The vulnerable side of Bojack Horseman according to creator Raphael Bob-Waksberg

It’s only been 2 years since Netflix arrived in Australia. The streaming service has featured a host of original shows and characters including the self-hating, washed-up star (who also happens to be a horse), Bojack Horseman.

The creator of the Emmy-nominated show Raphael Bob-Waksberg – in Australia for Video Junkee – talked to Nic about the serious side of the comedy.

Bob-Waksberg said that the secret behind Bojack’s relatability is his vulnerability. We “understand that he’s wounded”, and that “he feels empty” like we all do at times. Bob-Waksberg contrasts this with other popular culture anti-heroes, who he says glorify bad behaviour and are too cool.

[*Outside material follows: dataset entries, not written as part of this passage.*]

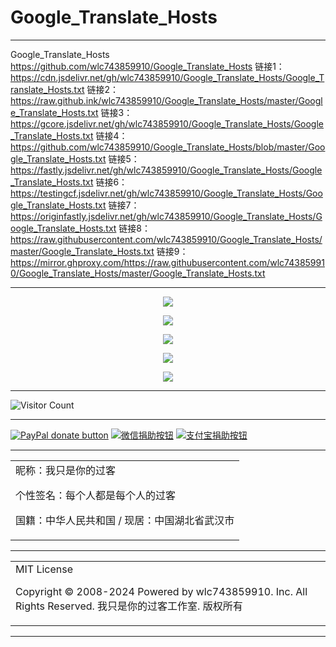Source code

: # Google_Translate_Hosts

---

Google_Translate_Hosts
https://github.com/wlc743859910/Google_Translate_Hosts
链接1：https://cdn.jsdelivr.net/gh/wlc743859910/Google_Translate_Hosts/Google_Translate_Hosts.txt
链接2：https://raw.github.ink/wlc743859910/Google_Translate_Hosts/master/Google_Translate_Hosts.txt
链接3：https://gcore.jsdelivr.net/gh/wlc743859910/Google_Translate_Hosts/Google_Translate_Hosts.txt
链接4：https://github.com/wlc743859910/Google_Translate_Hosts/blob/master/Google_Translate_Hosts.txt
链接5：https://fastly.jsdelivr.net/gh/wlc743859910/Google_Translate_Hosts/Google_Translate_Hosts.txt
链接6：https://testingcf.jsdelivr.net/gh/wlc743859910/Google_Translate_Hosts/Google_Translate_Hosts.txt
链接7：https://originfastly.jsdelivr.net/gh/wlc743859910/Google_Translate_Hosts/Google_Translate_Hosts.txt
链接8：https://raw.githubusercontent.com/wlc743859910/Google_Translate_Hosts/master/Google_Translate_Hosts.txt
链接9：https://mirror.ghproxy.com/https://raw.githubusercontent.com/wlc743859910/Google_Translate_Hosts/master/Google_Translate_Hosts.txt

---

<p align="center">
  <img src="https://cdn.jsdelivr.net/gh/wlc743859910/Google_Translate_Hosts/img/1.webp">
</p>

<p align="center">
  <img src="https://cdn.jsdelivr.net/gh/wlc743859910/Google_Translate_Hosts/img/2.webp">
</p>

<p align="center">
  <img src="https://cdn.jsdelivr.net/gh/wlc743859910/Google_Translate_Hosts/img/3.webp">
</p>

<p align="center">
  <img src="https://cdn.jsdelivr.net/gh/wlc743859910/Google_Translate_Hosts/img/4.webp">
</p>

<p align="center">
  <img src="https://cdn.jsdelivr.net/gh/wlc743859910/Google_Translate_Hosts/img/5.webp">
</p>

---

![Visitor Count](https://profile-counter.glitch.me/{Google_Translate_Hosts}/count.svg)

---

[![PayPal donate button](https://img.shields.io/badge/PayPal-donate-green.svg)](https://paypal.me/)  [![微信捐助按钮](https://img.shields.io/badge/%E5%BE%AE%E4%BF%A1-%E5%90%91TA%E6%8D%90%E5%8A%A9-green.svg)](图片链接) [![支付宝捐助按钮](https://img.shields.io/badge/%E6%94%AF%E4%BB%98%E5%AE%9D-%E5%90%91TA%E6%8D%90%E5%8A%A9-green.svg)](图片链接)

---

<table>
    <tr>
        <td >
昵称：我只是你的过客

个性签名：每个人都是每个人的过客

国籍：中华人民共和国 / 现居：中国湖北省武汉市
        </center>
        </td>
    </tr>
</table>

---

<table>
    <tr>
        <td >
MIT License

Copyright © 2008-2024 Powered by wlc743859910. Inc. All Rights Reserved. 我只是你的过客工作室. 版权所有
        </center>
        </td>
    </tr>
</table>

---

Bob-Waksberg described the fourth season of the show as it’s ‘middle-age’ and finding it in a tricky situation: show’s can often either get bad by repeating themselves too much, or get bad by changing too much. The creator decided he would “rather lose people by things changing and evolving”, than let the show stagnate.

That’s not to say there is a plan, though. On Bojack Horseman, Bob-Waksberg admits he “doesn’t really know where it’s going” but that is the exciting thing. He discusses how working with Netflix has been creatively freeing.

Although he doesn’t have any overarching plan for characters, Bob-Waksberg says he loves nothing more than taking characters ‘who seem like a joke’ and uncovering their hidden side — something he’s shown an interest in doing with other famous characters.

Raphael Bob-Waksberg is in Australia for Video Junkee.